The problem :: Copy out the records below exactly as they appear.

━━ The data

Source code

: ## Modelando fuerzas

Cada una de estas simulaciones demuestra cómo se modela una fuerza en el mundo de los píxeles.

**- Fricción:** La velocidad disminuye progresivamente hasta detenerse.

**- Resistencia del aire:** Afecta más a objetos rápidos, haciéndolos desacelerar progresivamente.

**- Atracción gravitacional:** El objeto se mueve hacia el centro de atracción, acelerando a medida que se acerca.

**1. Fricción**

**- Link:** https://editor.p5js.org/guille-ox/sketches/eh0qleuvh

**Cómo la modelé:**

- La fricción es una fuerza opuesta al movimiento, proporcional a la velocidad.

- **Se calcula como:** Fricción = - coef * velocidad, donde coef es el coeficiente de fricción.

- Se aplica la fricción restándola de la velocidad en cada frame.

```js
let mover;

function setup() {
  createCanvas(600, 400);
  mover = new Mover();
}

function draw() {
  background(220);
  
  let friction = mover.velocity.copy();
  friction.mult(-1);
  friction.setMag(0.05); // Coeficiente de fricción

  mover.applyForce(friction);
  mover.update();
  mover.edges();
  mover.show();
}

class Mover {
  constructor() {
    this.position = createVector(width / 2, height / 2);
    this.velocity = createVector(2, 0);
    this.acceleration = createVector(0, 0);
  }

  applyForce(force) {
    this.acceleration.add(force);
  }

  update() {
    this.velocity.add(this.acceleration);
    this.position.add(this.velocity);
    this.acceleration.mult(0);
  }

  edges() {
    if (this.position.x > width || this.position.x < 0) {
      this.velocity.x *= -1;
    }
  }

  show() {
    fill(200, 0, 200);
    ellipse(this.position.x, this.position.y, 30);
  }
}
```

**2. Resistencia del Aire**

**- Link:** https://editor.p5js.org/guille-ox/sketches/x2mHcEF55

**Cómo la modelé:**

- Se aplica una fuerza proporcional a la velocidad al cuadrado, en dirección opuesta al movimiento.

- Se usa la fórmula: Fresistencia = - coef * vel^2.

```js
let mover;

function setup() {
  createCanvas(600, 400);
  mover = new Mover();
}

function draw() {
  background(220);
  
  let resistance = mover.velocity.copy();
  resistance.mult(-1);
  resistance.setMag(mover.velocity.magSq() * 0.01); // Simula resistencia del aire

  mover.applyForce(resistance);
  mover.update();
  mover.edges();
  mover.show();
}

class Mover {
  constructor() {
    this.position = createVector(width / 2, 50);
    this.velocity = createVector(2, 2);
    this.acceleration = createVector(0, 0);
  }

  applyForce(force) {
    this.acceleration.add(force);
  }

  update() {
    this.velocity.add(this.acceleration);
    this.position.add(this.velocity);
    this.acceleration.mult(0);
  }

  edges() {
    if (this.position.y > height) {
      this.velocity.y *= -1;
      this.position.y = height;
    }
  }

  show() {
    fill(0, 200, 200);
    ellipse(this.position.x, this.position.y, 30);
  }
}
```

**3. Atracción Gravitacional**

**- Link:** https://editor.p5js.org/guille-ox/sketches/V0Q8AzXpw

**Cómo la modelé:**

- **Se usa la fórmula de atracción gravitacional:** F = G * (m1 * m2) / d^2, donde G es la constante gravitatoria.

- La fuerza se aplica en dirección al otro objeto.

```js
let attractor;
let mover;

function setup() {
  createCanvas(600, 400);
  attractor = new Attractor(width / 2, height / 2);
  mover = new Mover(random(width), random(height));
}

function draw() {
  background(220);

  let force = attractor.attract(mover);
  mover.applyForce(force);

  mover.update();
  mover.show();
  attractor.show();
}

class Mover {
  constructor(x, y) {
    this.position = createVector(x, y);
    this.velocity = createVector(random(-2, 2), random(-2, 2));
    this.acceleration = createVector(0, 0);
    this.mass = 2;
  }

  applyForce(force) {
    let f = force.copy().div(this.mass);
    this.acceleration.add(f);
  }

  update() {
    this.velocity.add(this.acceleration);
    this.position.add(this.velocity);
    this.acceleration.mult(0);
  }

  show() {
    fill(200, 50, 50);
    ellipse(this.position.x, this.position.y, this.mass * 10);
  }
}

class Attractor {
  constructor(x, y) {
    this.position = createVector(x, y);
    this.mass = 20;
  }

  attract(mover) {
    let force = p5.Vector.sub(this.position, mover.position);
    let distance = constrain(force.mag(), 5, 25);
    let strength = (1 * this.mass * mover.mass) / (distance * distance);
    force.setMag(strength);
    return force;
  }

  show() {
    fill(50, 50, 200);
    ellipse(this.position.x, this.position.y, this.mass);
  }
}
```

━━━━

Task result ::
Source code

: ## Modelando fuerzas

Cada una de estas simulaciones demuestra cómo se modela una fuerza en el mundo de los píxeles.

**- Fricción:** La velocidad disminuye progresivamente hasta detenerse.

**- Resistencia del aire:** Afecta más a objetos rápidos, haciéndolos desacelerar progresivamente.

**- Atracción gravitacional:** El objeto se mueve hacia el centro de atracción, acelerando a medida que se acerca.

**1. Fricción**

**- Link:** https://editor.p5js.org/guille-ox/sketches/eh0qleuvh

**Cómo la modelé:**

- La fricción es una fuerza opuesta al movimiento, proporcional a la velocidad.

- **Se calcula como:** Fricción = - coef * velocidad, donde coef es el coeficiente de fricción.

- Se aplica la fricción restándola de la velocidad en cada frame.

```js
let mover;

function setup() {
  createCanvas(600, 400);
  mover = new Mover();
}

function draw() {
  background(220);
  
  let friction = mover.velocity.copy();
  friction.mult(-1);
  friction.setMag(0.05); // Coeficiente de fricción

  mover.applyForce(friction);
  mover.update();
  mover.edges();
  mover.show();
}

class Mover {
  constructor() {
    this.position = createVector(width / 2, height / 2);
    this.velocity = createVector(2, 0);
    this.acceleration = createVector(0, 0);
  }

  applyForce(force) {
    this.acceleration.add(force);
  }

  update() {
    this.velocity.add(this.acceleration);
    this.position.add(this.velocity);
    this.acceleration.mult(0);
  }

  edges() {
    if (this.position.x > width || this.position.x < 0) {
      this.velocity.x *= -1;
    }
  }

  show() {
    fill(200, 0, 200);
    ellipse(this.position.x, this.position.y, 30);
  }
}
```

**2. Resistencia del Aire**

**- Link:** https://editor.p5js.org/guille-ox/sketches/x2mHcEF55

**Cómo la modelé:**

- Se aplica una fuerza proporcional a la velocidad al cuadrado, en dirección opuesta al movimiento.

- Se usa la fórmula: Fresistencia = - coef * vel^2.

```js
let mover;

function setup() {
  createCanvas(600, 400);
  mover = new Mover();
}

function draw() {
  background(220);
  
  let resistance = mover.velocity.copy();
  resistance.mult(-1);
  resistance.setMag(mover.velocity.magSq() * 0.01); // Simula resistencia del aire

  mover.applyForce(resistance);
  mover.update();
  mover.edges();
  mover.show();
}

class Mover {
  constructor() {
    this.position = createVector(width / 2, 50);
    this.velocity = createVector(2, 2);
    this.acceleration = createVector(0, 0);
  }

  applyForce(force) {
    this.acceleration.add(force);
  }

  update() {
    this.velocity.add(this.acceleration);
    this.position.add(this.velocity);
    this.acceleration.mult(0);
  }

  edges() {
    if (this.position.y > height) {
      this.velocity.y *= -1;
      this.position.y = height;
    }
  }

  show() {
    fill(0, 200, 200);
    ellipse(this.position.x, this.position.y, 30);
  }
}
```

**3. Atracción Gravitacional**

**- Link:** https://editor.p5js.org/guille-ox/sketches/V0Q8AzXpw

**Cómo la modelé:**

- **Se usa la fórmula de atracción gravitacional:** F = G * (m1 * m2) / d^2, donde G es la constante gravitatoria.

- La fuerza se aplica en dirección al otro objeto.

```js
let attractor;
let mover;

function setup() {
  createCanvas(600, 400);
  attractor = new Attractor(width / 2, height / 2);
  mover = new Mover(random(width), random(height));
}

function draw() {
  background(220);

  let force = attractor.attract(mover);
  mover.applyForce(force);

  mover.update();
  mover.show();
  attractor.show();
}

class Mover {
  constructor(x, y) {
    this.position = createVector(x, y);
    this.velocity = createVector(random(-2, 2), random(-2, 2));
    this.acceleration = createVector(0, 0);
    this.mass = 2;
  }

  applyForce(force) {
    let f = force.copy().div(this.mass);
    this.acceleration.add(f);
  }

  update() {
    this.velocity.add(this.acceleration);
    this.position.add(this.velocity);
    this.acceleration.mult(0);
  }

  show() {
    fill(200, 50, 50);
    ellipse(this.position.x, this.position.y, this.mass * 10);
  }
}

class Attractor {
  constructor(x, y) {
    this.position = createVector(x, y);
    this.mass = 20;
  }

  attract(mover) {
    let force = p5.Vector.sub(this.position, mover.position);
    let distance = constrain(force.mag(), 5, 25);
    let strength = (1 * this.mass * mover.mass) / (distance * distance);
    force.setMag(strength);
    return force;
  }

  show() {
    fill(50, 50, 200);
    ellipse(this.position.x, this.position.y, this.mass);
  }
}
```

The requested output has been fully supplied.